**** AVAILABLE DATA

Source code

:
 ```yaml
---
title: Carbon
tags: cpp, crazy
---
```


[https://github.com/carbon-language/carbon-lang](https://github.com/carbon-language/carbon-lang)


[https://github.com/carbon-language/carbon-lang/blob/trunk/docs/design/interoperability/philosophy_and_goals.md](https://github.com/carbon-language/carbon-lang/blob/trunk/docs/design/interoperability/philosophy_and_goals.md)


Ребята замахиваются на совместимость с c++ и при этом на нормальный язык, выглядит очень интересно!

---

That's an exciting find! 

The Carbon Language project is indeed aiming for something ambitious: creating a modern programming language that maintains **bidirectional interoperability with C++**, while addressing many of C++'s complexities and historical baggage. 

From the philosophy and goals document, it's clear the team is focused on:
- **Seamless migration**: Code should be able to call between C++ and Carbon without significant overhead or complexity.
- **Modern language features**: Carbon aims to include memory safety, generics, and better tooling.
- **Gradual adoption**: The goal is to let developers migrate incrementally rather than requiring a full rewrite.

********

The line with "Ребята замахиваются на", plus every line after it through the end of the listing, needs to be repeated exactly; nothing else belongs in the reply.

Ребята замахиваются на совместимость с c++ и при этом на нормальный язык, выглядит очень интересно!

---

That's an exciting find! 

The Carbon Language project is indeed aiming for something ambitious: creating a modern programming language that maintains **bidirectional interoperability with C++**, while addressing many of C++'s complexities and historical baggage. 

From the philosophy and goals document, it's clear the team is focused on:
- **Seamless migration**: Code should be able to call between C++ and Carbon without significant overhead or complexity.
- **Modern language features**: Carbon aims to include memory safety, generics, and better tooling.
- **Gradual adoption**: The goal is to let developers migrate incrementally rather than requiring a full rewrite.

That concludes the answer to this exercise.